Dataset extract: Begin
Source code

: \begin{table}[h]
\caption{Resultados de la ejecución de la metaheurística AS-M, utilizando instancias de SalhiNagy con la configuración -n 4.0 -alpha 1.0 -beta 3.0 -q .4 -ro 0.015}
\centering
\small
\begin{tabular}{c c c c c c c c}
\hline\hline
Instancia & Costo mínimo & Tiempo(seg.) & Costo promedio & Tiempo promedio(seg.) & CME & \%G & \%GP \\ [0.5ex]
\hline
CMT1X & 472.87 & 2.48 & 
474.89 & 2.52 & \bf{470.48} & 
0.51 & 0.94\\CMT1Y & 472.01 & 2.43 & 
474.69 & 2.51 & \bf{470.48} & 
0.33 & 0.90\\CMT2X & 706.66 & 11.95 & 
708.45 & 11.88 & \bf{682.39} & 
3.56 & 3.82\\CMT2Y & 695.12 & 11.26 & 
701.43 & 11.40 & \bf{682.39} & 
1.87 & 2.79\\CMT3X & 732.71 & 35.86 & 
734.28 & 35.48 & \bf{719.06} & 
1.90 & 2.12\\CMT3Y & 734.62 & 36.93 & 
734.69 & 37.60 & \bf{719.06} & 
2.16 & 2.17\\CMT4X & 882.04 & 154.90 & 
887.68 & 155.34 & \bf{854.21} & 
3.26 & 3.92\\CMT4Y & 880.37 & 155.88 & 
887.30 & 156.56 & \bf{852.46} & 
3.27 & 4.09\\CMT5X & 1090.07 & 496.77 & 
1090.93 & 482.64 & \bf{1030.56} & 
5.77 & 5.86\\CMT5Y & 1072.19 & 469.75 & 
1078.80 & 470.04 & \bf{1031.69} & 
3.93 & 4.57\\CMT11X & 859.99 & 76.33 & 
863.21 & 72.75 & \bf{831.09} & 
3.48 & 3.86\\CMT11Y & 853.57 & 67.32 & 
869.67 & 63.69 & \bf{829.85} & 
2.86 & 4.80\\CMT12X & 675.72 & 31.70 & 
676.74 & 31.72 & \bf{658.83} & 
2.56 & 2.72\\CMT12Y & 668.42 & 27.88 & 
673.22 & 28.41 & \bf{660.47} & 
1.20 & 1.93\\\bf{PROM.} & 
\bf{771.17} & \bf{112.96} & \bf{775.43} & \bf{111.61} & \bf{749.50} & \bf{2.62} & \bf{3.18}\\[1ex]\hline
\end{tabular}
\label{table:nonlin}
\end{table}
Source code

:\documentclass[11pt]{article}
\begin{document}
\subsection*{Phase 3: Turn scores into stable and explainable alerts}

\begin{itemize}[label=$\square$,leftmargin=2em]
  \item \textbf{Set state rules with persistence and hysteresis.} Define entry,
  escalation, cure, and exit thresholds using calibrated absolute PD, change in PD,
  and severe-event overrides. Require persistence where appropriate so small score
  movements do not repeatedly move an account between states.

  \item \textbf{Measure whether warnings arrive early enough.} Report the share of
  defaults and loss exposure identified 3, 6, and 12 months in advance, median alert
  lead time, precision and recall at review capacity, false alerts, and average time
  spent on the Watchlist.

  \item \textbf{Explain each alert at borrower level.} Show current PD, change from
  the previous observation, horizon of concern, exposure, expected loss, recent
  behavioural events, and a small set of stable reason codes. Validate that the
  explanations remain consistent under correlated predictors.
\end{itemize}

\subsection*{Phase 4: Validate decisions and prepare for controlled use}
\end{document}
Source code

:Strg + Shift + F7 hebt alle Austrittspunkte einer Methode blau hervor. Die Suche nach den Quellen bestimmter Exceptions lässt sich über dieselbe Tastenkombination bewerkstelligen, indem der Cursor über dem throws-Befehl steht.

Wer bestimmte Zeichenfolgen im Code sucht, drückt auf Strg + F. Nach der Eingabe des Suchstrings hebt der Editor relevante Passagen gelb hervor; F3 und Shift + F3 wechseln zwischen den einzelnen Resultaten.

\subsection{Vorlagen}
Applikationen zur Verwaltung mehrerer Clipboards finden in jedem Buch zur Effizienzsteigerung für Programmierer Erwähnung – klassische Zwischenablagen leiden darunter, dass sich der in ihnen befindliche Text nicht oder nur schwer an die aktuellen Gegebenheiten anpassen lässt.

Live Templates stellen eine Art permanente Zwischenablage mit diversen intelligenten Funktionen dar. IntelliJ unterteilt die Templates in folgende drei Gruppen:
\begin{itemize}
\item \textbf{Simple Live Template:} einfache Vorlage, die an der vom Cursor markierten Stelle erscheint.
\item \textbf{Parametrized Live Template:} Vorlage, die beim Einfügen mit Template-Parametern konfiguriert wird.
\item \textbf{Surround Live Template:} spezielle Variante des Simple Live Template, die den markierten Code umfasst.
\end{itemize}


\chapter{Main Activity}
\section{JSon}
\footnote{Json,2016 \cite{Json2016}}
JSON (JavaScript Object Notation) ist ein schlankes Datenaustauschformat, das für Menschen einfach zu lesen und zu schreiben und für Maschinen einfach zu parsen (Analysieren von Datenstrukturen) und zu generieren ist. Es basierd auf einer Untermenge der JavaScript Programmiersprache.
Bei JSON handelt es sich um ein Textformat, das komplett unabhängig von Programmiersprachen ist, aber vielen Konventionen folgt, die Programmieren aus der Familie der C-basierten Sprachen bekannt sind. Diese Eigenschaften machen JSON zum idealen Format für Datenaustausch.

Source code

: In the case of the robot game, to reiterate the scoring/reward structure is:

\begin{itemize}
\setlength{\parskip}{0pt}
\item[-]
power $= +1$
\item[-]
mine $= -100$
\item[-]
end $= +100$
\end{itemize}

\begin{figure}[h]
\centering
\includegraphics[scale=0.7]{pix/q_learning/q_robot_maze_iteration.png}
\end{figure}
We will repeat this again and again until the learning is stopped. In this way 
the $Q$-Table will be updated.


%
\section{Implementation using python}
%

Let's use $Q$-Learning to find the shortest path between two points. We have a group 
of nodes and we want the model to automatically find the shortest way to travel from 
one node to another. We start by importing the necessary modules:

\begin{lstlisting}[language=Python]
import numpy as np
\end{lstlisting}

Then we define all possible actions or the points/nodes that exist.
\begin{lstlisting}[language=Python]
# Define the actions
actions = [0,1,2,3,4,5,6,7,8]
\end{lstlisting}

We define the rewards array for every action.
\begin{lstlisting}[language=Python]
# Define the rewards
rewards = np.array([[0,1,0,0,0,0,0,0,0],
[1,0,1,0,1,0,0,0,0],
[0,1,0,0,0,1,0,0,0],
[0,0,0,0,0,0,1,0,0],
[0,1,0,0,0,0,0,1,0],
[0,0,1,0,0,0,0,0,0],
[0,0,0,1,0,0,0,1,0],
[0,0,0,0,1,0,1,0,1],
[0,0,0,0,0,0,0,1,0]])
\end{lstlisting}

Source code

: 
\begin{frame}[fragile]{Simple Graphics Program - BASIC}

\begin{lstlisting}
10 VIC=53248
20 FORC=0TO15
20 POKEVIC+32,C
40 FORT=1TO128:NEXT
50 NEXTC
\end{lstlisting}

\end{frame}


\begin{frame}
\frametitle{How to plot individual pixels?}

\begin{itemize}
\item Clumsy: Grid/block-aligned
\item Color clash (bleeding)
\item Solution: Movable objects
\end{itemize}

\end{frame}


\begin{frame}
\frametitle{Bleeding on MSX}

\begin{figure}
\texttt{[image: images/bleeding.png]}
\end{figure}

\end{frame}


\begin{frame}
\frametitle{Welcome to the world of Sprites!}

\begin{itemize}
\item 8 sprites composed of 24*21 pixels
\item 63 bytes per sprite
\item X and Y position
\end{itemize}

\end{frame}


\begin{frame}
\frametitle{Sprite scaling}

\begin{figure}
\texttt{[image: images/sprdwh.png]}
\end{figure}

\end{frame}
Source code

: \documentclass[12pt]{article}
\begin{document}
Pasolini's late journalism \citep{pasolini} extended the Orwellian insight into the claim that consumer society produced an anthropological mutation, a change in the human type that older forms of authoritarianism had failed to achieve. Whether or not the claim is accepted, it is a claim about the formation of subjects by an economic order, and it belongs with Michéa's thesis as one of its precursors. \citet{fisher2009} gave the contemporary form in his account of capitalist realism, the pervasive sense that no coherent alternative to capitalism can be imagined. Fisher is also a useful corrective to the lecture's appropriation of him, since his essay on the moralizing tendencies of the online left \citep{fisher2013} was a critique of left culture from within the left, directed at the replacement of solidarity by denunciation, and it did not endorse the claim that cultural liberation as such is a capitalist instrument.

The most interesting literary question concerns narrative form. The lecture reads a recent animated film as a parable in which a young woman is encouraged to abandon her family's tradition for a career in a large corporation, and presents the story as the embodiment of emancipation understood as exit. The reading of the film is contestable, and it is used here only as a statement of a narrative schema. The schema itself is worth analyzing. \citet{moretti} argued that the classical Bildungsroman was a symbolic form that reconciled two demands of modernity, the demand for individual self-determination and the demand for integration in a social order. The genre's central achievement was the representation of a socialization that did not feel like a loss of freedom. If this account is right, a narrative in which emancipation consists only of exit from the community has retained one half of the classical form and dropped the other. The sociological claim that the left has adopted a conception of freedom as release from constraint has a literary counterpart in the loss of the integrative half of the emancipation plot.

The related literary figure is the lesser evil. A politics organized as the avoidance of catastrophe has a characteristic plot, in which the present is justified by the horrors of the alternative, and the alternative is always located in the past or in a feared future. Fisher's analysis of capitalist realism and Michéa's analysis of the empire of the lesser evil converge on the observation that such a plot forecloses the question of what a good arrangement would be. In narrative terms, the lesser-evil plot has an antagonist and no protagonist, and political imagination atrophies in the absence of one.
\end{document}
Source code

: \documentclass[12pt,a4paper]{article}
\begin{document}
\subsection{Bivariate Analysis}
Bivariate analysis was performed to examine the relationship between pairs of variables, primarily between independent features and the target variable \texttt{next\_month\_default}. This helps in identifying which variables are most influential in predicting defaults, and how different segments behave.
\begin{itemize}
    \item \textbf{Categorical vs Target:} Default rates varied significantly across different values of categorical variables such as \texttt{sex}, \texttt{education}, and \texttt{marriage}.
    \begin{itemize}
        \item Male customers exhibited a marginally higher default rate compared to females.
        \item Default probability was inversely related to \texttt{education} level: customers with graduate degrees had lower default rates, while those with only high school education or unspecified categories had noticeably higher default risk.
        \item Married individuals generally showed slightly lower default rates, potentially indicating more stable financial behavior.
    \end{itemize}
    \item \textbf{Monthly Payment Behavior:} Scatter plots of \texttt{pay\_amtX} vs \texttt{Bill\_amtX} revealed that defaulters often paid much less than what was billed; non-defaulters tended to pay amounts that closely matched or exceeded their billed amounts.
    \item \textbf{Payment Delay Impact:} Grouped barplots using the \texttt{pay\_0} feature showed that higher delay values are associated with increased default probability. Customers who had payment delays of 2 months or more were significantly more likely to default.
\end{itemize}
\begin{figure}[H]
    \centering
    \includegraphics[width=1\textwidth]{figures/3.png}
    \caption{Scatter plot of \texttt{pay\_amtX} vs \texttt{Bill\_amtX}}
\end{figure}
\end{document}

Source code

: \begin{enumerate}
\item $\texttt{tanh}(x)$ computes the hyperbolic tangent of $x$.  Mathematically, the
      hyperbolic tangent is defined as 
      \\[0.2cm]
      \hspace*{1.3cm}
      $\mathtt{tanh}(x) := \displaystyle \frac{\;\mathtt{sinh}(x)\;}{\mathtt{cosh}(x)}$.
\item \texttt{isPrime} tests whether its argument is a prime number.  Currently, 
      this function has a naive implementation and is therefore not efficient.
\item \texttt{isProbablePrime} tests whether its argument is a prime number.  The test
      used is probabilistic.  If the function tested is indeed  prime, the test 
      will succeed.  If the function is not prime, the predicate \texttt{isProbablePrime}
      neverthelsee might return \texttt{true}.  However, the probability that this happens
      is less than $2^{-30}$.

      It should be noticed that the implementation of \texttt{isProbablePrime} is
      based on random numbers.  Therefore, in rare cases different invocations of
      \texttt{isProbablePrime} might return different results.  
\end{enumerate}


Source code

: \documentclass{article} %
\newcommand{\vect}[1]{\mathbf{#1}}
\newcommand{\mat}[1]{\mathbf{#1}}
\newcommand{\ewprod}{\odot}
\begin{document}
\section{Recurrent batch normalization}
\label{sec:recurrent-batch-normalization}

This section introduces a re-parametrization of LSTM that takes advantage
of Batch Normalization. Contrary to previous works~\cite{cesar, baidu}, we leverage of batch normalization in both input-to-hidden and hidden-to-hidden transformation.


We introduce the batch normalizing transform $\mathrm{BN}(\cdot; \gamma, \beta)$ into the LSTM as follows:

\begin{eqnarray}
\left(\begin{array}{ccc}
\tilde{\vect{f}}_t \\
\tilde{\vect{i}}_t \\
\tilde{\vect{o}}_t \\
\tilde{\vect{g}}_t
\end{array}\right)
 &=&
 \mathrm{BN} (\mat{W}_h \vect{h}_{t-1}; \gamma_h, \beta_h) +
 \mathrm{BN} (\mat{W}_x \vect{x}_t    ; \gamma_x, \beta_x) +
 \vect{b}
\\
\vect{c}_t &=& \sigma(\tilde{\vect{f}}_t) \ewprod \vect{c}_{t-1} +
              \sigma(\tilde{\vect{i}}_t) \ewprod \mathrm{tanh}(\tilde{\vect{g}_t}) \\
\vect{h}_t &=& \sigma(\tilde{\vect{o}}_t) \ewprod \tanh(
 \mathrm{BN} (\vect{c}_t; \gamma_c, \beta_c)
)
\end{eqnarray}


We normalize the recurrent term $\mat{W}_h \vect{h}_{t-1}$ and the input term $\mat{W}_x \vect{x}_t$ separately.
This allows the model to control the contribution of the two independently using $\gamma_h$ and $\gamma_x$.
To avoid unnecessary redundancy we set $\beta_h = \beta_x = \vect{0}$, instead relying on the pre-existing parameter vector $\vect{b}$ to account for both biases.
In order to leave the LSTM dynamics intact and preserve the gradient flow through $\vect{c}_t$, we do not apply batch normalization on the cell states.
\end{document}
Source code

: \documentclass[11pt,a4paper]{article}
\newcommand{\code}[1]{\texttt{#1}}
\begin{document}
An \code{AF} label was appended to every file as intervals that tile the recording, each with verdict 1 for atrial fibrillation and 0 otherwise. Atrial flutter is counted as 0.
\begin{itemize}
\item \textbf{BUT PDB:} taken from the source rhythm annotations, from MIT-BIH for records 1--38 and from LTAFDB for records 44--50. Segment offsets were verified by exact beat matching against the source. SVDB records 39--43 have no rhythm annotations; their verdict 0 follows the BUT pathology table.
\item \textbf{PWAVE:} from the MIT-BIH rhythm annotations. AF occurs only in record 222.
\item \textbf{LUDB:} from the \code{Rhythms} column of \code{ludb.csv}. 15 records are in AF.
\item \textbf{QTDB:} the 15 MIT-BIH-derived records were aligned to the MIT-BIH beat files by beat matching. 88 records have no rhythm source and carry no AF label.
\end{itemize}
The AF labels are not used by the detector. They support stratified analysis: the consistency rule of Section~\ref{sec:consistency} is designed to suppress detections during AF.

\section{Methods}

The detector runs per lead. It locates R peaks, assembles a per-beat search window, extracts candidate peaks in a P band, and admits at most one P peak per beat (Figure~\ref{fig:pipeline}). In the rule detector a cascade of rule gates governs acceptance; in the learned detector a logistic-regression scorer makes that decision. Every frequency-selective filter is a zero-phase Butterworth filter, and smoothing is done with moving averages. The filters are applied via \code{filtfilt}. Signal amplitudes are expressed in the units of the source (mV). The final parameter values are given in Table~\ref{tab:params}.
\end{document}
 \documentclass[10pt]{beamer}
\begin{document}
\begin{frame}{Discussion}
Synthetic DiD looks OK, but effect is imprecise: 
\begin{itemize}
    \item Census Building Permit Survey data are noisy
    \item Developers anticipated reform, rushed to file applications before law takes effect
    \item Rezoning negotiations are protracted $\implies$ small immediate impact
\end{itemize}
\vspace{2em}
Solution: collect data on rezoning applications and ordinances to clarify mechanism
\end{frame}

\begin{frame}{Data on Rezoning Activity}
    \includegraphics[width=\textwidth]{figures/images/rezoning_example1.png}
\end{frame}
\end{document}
Dataset extract: End
Instructions for the task » Look through the entries above and quote exactly the lines from the line with "In the case" to the line with "20 FORC=0TO15", counting both of those lines.

Final answer »
: In the case of the robot game, to reiterate the scoring/reward structure is:

\begin{itemize}
\setlength{\parskip}{0pt}
\item[-]
power $= +1$
\item[-]
mine $= -100$
\item[-]
end $= +100$
\end{itemize}

\begin{figure}[h]
\centering
\includegraphics[scale=0.7]{pix/q_learning/q_robot_maze_iteration.png}
\end{figure}
We will repeat this again and again until the learning is stopped. In this way 
the $Q$-Table will be updated.


%
\section{Implementation using python}
%

Let's use $Q$-Learning to find the shortest path between two points. We have a group 
of nodes and we want the model to automatically find the shortest way to travel from 
one node to another. We start by importing the necessary modules:

\begin{lstlisting}[language=Python]
import numpy as np
\end{lstlisting}

Then we define all possible actions or the points/nodes that exist.
\begin{lstlisting}[language=Python]
# Define the actions
actions = [0,1,2,3,4,5,6,7,8]
\end{lstlisting}

We define the rewards array for every action.
\begin{lstlisting}[language=Python]
# Define the rewards
rewards = np.array([[0,1,0,0,0,0,0,0,0],
[1,0,1,0,1,0,0,0,0],
[0,1,0,0,0,1,0,0,0],
[0,0,0,0,0,0,1,0,0],
[0,1,0,0,0,0,0,1,0],
[0,0,1,0,0,0,0,0,0],
[0,0,0,1,0,0,0,1,0],
[0,0,0,0,1,0,1,0,1],
[0,0,0,0,0,0,0,1,0]])
\end{lstlisting}

Source code

: 
\begin{frame}[fragile]{Simple Graphics Program - BASIC}

\begin{lstlisting}
10 VIC=53248
20 FORC=0TO15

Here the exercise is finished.